__What this task involves__. Every line from the one with "- Can you draw" to the one with "3. I am in an", including those two, is to be copied exactly; all other lines of the entries below are left out.

Saved entries:
···

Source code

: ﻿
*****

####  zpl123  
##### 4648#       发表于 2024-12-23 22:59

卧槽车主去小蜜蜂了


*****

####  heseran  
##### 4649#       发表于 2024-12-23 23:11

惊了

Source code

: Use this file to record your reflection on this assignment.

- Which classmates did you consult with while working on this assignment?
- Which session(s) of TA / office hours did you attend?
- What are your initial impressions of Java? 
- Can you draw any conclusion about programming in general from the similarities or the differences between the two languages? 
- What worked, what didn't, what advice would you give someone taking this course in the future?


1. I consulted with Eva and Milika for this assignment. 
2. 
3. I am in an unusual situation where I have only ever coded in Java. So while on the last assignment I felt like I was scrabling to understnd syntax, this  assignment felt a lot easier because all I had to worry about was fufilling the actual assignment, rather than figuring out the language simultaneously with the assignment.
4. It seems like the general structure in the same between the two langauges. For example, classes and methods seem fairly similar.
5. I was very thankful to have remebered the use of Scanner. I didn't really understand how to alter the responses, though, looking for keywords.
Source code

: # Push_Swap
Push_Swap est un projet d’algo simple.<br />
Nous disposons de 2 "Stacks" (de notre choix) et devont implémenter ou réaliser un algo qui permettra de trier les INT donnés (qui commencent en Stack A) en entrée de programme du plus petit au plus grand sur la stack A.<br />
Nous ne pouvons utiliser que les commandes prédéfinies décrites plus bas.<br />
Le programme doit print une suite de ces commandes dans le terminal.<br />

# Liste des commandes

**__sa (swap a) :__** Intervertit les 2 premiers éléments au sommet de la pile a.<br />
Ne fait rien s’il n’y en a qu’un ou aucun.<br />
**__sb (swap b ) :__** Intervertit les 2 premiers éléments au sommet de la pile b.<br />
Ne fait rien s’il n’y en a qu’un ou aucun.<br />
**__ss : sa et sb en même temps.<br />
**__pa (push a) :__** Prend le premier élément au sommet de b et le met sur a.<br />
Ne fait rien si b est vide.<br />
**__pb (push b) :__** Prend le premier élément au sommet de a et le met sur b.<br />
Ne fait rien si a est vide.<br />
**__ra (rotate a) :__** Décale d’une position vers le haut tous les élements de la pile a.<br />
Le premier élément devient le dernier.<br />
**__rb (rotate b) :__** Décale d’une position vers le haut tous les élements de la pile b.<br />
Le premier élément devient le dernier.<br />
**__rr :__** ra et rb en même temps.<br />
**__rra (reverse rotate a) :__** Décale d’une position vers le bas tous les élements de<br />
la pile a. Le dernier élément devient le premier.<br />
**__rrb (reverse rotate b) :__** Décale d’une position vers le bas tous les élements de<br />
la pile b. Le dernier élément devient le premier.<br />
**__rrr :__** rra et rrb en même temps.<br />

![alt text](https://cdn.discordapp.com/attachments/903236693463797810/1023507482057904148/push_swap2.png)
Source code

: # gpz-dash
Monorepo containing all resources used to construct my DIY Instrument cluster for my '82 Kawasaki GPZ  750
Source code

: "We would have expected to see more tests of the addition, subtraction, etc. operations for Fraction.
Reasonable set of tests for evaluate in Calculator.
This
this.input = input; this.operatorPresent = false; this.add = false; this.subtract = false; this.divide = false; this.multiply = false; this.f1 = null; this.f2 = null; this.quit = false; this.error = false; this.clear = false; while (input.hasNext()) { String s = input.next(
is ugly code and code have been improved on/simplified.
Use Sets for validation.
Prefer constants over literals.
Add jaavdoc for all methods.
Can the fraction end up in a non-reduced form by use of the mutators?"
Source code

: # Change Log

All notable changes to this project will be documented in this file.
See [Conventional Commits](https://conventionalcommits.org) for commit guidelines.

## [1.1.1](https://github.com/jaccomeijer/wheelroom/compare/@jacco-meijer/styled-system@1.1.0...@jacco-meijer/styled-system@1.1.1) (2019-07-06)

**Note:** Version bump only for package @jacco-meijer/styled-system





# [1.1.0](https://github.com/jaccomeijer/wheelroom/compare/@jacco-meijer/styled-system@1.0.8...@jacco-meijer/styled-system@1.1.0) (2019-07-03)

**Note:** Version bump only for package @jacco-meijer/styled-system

···

__Output of the task__.
- Can you draw any conclusion about programming in general from the similarities or the differences between the two languages? 
- What worked, what didn't, what advice would you give someone taking this course in the future?


1. I consulted with Eva and Milika for this assignment. 
2. 
3. I am in an unusual situation where I have only ever coded in Java. So while on the last assignment I felt like I was scrabling to understnd syntax, this  assignment felt a lot easier because all I had to worry about was fufilling the actual assignment, rather than figuring out the language simultaneously with the assignment.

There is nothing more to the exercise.